PROBLEM TO WORK ON. Go through the entries below and count the lines where the word "have" appears; give only the count.

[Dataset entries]
============================================================

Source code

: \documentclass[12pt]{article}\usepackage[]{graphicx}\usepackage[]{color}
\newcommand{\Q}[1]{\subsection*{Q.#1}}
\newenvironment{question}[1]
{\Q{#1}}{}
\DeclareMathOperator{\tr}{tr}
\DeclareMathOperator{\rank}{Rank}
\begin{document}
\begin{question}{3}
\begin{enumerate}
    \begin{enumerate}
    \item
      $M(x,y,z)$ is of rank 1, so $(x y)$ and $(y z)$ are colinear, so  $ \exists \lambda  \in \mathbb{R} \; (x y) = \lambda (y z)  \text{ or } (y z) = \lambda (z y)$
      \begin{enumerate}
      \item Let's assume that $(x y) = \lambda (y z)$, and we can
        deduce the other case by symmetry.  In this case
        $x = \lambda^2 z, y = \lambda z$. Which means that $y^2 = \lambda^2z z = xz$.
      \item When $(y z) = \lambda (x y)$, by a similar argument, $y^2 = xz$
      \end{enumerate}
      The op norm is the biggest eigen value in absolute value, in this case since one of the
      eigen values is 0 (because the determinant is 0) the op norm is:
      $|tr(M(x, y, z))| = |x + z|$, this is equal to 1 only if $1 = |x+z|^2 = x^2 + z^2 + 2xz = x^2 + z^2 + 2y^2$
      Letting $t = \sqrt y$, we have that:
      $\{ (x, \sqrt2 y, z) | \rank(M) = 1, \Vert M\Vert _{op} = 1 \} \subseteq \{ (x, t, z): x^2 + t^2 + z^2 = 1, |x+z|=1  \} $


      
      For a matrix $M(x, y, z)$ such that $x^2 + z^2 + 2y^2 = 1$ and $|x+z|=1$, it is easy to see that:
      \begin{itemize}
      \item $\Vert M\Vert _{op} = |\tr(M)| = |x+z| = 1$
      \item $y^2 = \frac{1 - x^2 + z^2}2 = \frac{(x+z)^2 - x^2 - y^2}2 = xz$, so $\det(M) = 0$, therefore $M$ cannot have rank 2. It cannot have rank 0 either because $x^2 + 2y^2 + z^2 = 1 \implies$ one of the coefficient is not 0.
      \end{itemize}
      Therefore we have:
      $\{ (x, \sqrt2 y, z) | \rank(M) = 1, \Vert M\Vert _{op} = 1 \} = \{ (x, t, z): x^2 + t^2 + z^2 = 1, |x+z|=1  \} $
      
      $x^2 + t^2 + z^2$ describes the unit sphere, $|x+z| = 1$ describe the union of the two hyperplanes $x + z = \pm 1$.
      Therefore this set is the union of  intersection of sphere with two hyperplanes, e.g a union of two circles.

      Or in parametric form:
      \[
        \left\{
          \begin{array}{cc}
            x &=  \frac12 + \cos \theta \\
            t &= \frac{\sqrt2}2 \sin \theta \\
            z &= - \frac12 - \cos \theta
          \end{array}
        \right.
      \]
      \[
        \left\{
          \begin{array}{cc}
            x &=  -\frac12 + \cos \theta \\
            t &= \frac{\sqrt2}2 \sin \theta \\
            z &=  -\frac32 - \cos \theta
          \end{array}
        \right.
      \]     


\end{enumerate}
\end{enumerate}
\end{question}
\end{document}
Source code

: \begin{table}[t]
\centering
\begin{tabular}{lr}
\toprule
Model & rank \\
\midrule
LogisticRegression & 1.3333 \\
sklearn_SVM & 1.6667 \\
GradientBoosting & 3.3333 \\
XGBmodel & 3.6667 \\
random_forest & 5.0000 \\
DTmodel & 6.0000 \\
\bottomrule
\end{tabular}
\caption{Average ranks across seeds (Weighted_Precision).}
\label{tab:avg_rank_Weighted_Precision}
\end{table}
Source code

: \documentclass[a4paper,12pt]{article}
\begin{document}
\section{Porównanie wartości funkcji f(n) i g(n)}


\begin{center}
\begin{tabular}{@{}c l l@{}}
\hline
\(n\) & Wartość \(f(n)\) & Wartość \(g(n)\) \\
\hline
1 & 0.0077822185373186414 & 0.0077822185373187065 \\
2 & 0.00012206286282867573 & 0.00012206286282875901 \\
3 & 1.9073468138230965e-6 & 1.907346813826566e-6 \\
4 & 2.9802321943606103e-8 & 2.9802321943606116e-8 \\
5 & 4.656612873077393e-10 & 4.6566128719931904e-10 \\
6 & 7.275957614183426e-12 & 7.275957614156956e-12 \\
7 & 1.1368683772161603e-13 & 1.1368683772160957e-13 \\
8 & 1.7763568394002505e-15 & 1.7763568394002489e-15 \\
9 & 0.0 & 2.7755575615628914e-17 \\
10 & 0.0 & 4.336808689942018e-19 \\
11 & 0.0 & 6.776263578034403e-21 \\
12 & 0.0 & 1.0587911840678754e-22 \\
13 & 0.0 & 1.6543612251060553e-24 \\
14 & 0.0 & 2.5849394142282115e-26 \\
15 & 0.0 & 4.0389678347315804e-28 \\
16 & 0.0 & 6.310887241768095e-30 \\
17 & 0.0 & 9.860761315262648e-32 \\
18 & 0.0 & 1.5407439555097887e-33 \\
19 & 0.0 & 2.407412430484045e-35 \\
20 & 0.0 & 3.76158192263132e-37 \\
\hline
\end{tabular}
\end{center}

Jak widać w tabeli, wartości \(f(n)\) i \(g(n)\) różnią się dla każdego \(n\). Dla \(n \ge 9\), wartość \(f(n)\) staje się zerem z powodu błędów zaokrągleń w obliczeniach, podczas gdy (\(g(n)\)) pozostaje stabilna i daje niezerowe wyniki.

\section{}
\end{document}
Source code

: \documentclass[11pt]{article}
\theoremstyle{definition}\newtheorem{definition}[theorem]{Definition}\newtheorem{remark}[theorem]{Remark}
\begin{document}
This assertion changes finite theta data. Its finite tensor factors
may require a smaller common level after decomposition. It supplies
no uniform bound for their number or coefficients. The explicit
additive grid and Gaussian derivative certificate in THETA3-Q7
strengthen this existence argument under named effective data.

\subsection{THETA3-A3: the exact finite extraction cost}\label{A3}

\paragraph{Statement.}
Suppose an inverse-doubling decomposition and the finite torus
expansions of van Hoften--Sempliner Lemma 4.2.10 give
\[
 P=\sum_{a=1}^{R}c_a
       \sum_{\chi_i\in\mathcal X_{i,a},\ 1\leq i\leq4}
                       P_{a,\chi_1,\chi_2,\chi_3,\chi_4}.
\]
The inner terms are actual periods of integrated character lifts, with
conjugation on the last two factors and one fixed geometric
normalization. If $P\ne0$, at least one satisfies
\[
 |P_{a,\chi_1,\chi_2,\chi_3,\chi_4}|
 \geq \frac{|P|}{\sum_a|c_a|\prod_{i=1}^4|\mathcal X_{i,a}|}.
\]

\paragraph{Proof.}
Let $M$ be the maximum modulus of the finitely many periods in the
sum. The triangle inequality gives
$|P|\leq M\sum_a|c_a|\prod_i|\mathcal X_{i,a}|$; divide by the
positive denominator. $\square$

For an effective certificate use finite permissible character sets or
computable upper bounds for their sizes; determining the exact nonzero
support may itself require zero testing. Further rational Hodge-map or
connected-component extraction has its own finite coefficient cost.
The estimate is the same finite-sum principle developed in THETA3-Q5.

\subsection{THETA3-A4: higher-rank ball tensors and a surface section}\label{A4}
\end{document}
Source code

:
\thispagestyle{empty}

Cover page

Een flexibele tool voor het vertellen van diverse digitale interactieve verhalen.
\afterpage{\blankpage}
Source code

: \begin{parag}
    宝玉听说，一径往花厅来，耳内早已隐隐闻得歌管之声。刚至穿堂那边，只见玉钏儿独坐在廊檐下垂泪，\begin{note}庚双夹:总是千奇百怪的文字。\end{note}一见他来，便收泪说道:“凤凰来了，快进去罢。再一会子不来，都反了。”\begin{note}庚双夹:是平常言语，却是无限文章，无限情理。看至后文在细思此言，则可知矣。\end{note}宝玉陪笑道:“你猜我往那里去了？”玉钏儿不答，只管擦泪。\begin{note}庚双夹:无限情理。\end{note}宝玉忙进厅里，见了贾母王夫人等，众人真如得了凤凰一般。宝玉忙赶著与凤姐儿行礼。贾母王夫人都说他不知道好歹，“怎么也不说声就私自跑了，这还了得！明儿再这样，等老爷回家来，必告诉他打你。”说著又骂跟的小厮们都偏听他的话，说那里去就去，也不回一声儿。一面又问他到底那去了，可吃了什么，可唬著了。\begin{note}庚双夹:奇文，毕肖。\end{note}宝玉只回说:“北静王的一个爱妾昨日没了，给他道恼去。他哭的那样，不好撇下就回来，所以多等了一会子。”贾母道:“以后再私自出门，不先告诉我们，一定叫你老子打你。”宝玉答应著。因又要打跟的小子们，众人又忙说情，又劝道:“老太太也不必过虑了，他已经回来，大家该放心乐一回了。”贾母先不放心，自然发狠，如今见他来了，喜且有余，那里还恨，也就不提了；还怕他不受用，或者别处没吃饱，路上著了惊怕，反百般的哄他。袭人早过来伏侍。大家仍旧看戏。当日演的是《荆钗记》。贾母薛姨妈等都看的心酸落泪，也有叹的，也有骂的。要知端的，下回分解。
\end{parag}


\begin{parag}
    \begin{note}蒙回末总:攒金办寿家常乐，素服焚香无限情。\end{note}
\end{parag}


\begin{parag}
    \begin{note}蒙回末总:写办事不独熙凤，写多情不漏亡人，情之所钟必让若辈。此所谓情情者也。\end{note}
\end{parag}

============================================================

ANSWER SPACE. 3